Return the line that contains "Communication, $\leftrightarrow$, is" plus every line after it to the end of the entries below, exactly as given, and stop there.

━━━ Data for analysis

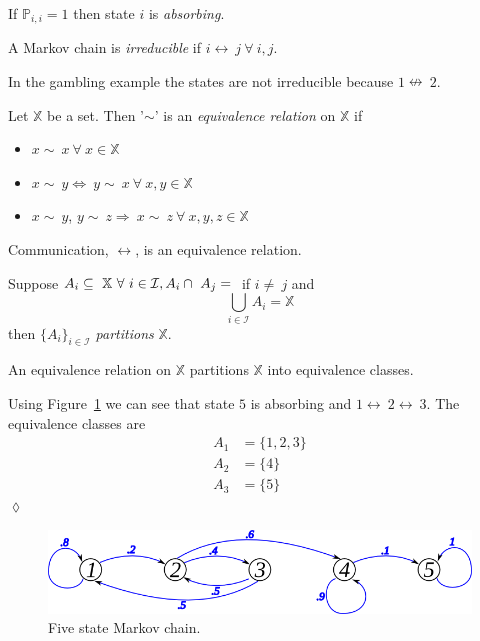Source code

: \begin{definition}
\label{def:absorbing}
If $\mathbb{P}_{i,i}=1$ then state $i$ is \textit{absorbing}.
\end{definition}

\begin{definition}
A Markov chain is \textit{irreducible} if $i\leftrightarrow~j~\forall~i,j$.
\end{definition}
In the gambling example the states are not irreducible because $1\nleftrightarrow~2$.

\begin{definition}
Let $\mathbb{X}$ be a set.
Then '$\sim$' is an \textit{equivalence relation} on $\mathbb{X}$ if
\begin{itemize}
\item $x\sim~x~\forall~x\in\mathbb{X}$
\item $x\sim~y \Leftrightarrow~y\sim~x~\forall~x,y\in\mathbb{X}$
\item $x\sim~y$, $y\sim~z \Rightarrow~x\sim~z~\forall~x,y,z\in\mathbb{X}$
\end{itemize}
\end{definition}

\begin{theorem}
Communication, $\leftrightarrow$, is an equivalence relation.
\end{theorem}

\begin{definition}
Suppose $A_i\subseteq~\mathbb{X}~\forall~i\in\mathcal{I}, A_i\cap~A_j=\null$ if $i\neq~j$ and
$$\bigcup_{i\in\mathcal{I}}A_i = \mathbb{X}$$
then $\{A_i\}_{i\in\mathcal{I}}$ \textit{partitions} $\mathbb{X}$.
\end{definition}

\begin{theorem}
An equivalence relation on $\mathbb{X}$ partitions $\mathbb{X}$ into equivalence classes.
\end{theorem}

\begin{example}
Using Figure~\ref{fig:09mc5} we can see that state $5$ is absorbing and $1\leftrightarrow~2\leftrightarrow~3$.
The equivalence classes are
\begin{align*}
A_1 &= \{1,2,3\} \\
A_2 &= \{4\} \\
A_3 &= \{5\}
\end{align*}
$\lozenge$
\end{example}

\begin{figure}[ht!]
\centering
\includegraphics[width=.4\textwidth]{images/09mc5}
\caption{Five state Markov chain.}
\label{fig:09mc5}
\end{figure}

━━━━━━

Final answer.
Communication, $\leftrightarrow$, is an equivalence relation.
\end{theorem}

\begin{definition}
Suppose $A_i\subseteq~\mathbb{X}~\forall~i\in\mathcal{I}, A_i\cap~A_j=\null$ if $i\neq~j$ and
$$\bigcup_{i\in\mathcal{I}}A_i = \mathbb{X}$$
then $\{A_i\}_{i\in\mathcal{I}}$ \textit{partitions} $\mathbb{X}$.
\end{definition}

\begin{theorem}
An equivalence relation on $\mathbb{X}$ partitions $\mathbb{X}$ into equivalence classes.
\end{theorem}

\begin{example}
Using Figure~\ref{fig:09mc5} we can see that state $5$ is absorbing and $1\leftrightarrow~2\leftrightarrow~3$.
The equivalence classes are
\begin{align*}
A_1 &= \{1,2,3\} \\
A_2 &= \{4\} \\
A_3 &= \{5\}
\end{align*}
$\lozenge$
\end{example}

\begin{figure}[ht!]
\centering
\includegraphics[width=.4\textwidth]{images/09mc5}
\caption{Five state Markov chain.}
\label{fig:09mc5}
\end{figure}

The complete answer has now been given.